* PROVIDED MATERIAL
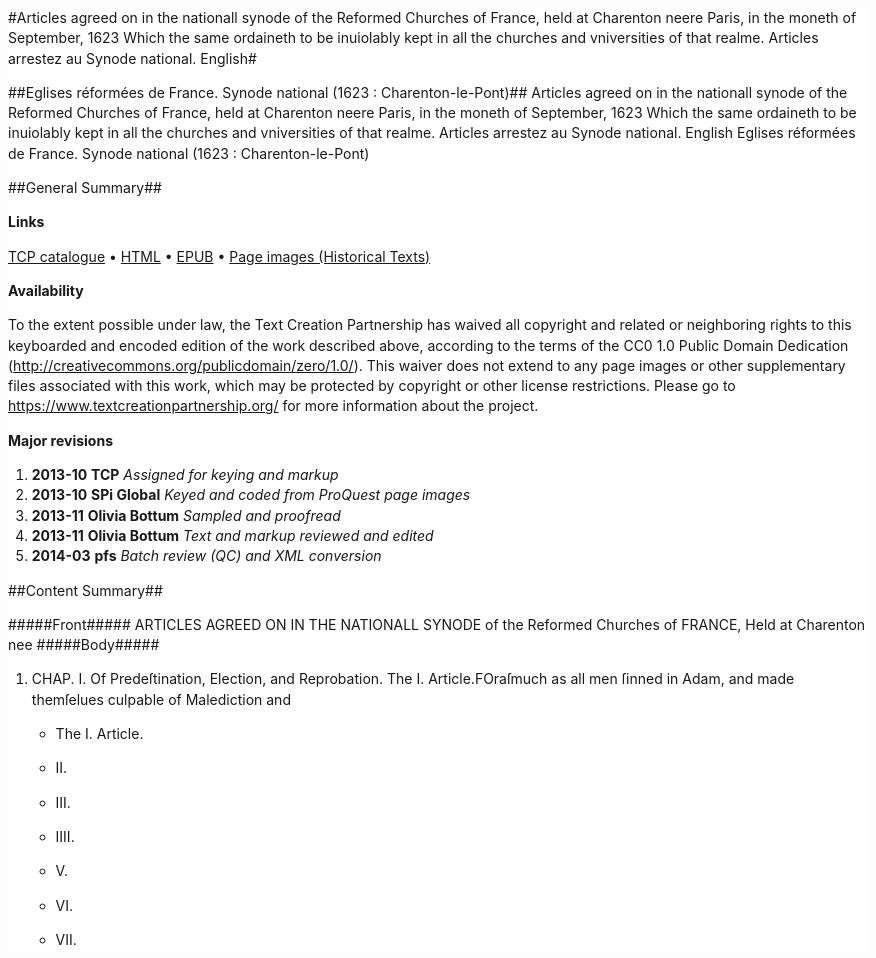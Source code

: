 #Articles agreed on in the nationall synode of the Reformed Churches of France, held at Charenton neere Paris, in the moneth of September, 1623 Which the same ordaineth to be inuiolably kept in all the churches and vniversities of that realme. Articles arrestez au Synode national. English#

##Eglises réformées de France. Synode national (1623 : Charenton-le-Pont)##
Articles agreed on in the nationall synode of the Reformed Churches of France, held at Charenton neere Paris, in the moneth of September, 1623 Which the same ordaineth to be inuiolably kept in all the churches and vniversities of that realme.
Articles arrestez au Synode national. English
Eglises réformées de France. Synode national (1623 : Charenton-le-Pont)

##General Summary##

**Links**

[TCP catalogue](http://www.ota.ox.ac.uk/tcp/)  • 
[HTML](http://tei.it.ox.ac.uk/tcp/Texts-HTML/free/A01/A01181.html)  • 
[EPUB](http://tei.it.ox.ac.uk/tcp/Texts-EPUB/free/A01/A01181.epub) • 
[Page images (Historical Texts)](https://historicaltexts.jisc.ac.uk/eebo-99852404e)

**Availability**

To the extent possible under law, the Text Creation Partnership has waived all copyright and related or neighboring rights to this keyboarded and encoded edition of the work described above, according to the terms of the CC0 1.0 Public Domain Dedication (http://creativecommons.org/publicdomain/zero/1.0/). This waiver does not extend to any page images or other supplementary files associated with this work, which may be protected by copyright or other license restrictions. Please go to https://www.textcreationpartnership.org/ for more information about the project.

**Major revisions**

1. __2013-10__ __TCP__ *Assigned for keying and markup*
1. __2013-10__ __SPi Global__ *Keyed and coded from ProQuest page images*
1. __2013-11__ __Olivia Bottum__ *Sampled and proofread*
1. __2013-11__ __Olivia Bottum__ *Text and markup reviewed and edited*
1. __2014-03__ __pfs__ *Batch review (QC) and XML conversion*

##Content Summary##

#####Front#####
ARTICLES AGREED ON IN THE NATIONALL SYNODE of the Reformed Churches of FRANCE, Held at Charenton nee
#####Body#####

1. CHAP. I. Of Predeſtination, Election, and Reprobation.
The I. Article.FOraſmuch as all men ſinned in Adam, and made themſelues culpable of Malediction and 
      * The I. Article.

      * II.

      * III.

      * IIII.

      * V.

      * VI.

      * VII.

* DIRECTIONS
Copy all records exactly, no images.

* RESULT
Source code

: #Articles agreed on in the nationall synode of the Reformed Churches of France, held at Charenton neere Paris, in the moneth of September, 1623 Which the same ordaineth to be inuiolably kept in all the churches and vniversities of that realme. Articles arrestez au Synode national. English#

##Eglises réformées de France. Synode national (1623 : Charenton-le-Pont)##
Articles agreed on in the nationall synode of the Reformed Churches of France, held at Charenton neere Paris, in the moneth of September, 1623 Which the same ordaineth to be inuiolably kept in all the churches and vniversities of that realme.
Articles arrestez au Synode national. English
Eglises réformées de France. Synode national (1623 : Charenton-le-Pont)

##General Summary##

**Links**

[TCP catalogue](http://www.ota.ox.ac.uk/tcp/)  • 
[HTML](http://tei.it.ox.ac.uk/tcp/Texts-HTML/free/A01/A01181.html)  • 
[EPUB](http://tei.it.ox.ac.uk/tcp/Texts-EPUB/free/A01/A01181.epub) • 
[Page images (Historical Texts)](https://historicaltexts.jisc.ac.uk/eebo-99852404e)

**Availability**

To the extent possible under law, the Text Creation Partnership has waived all copyright and related or neighboring rights to this keyboarded and encoded edition of the work described above, according to the terms of the CC0 1.0 Public Domain Dedication (http://creativecommons.org/publicdomain/zero/1.0/). This waiver does not extend to any page images or other supplementary files associated with this work, which may be protected by copyright or other license restrictions. Please go to https://www.textcreationpartnership.org/ for more information about the project.

**Major revisions**

1. __2013-10__ __TCP__ *Assigned for keying and markup*
1. __2013-10__ __SPi Global__ *Keyed and coded from ProQuest page images*
1. __2013-11__ __Olivia Bottum__ *Sampled and proofread*
1. __2013-11__ __Olivia Bottum__ *Text and markup reviewed and edited*
1. __2014-03__ __pfs__ *Batch review (QC) and XML conversion*

##Content Summary##

#####Front#####
ARTICLES AGREED ON IN THE NATIONALL SYNODE of the Reformed Churches of FRANCE, Held at Charenton nee
#####Body#####

1. CHAP. I. Of Predeſtination, Election, and Reprobation.
The I. Article.FOraſmuch as all men ſinned in Adam, and made themſelues culpable of Malediction and 
      * The I. Article.

      * II.

      * III.

      * IIII.

      * V.

      * VI.

      * VII.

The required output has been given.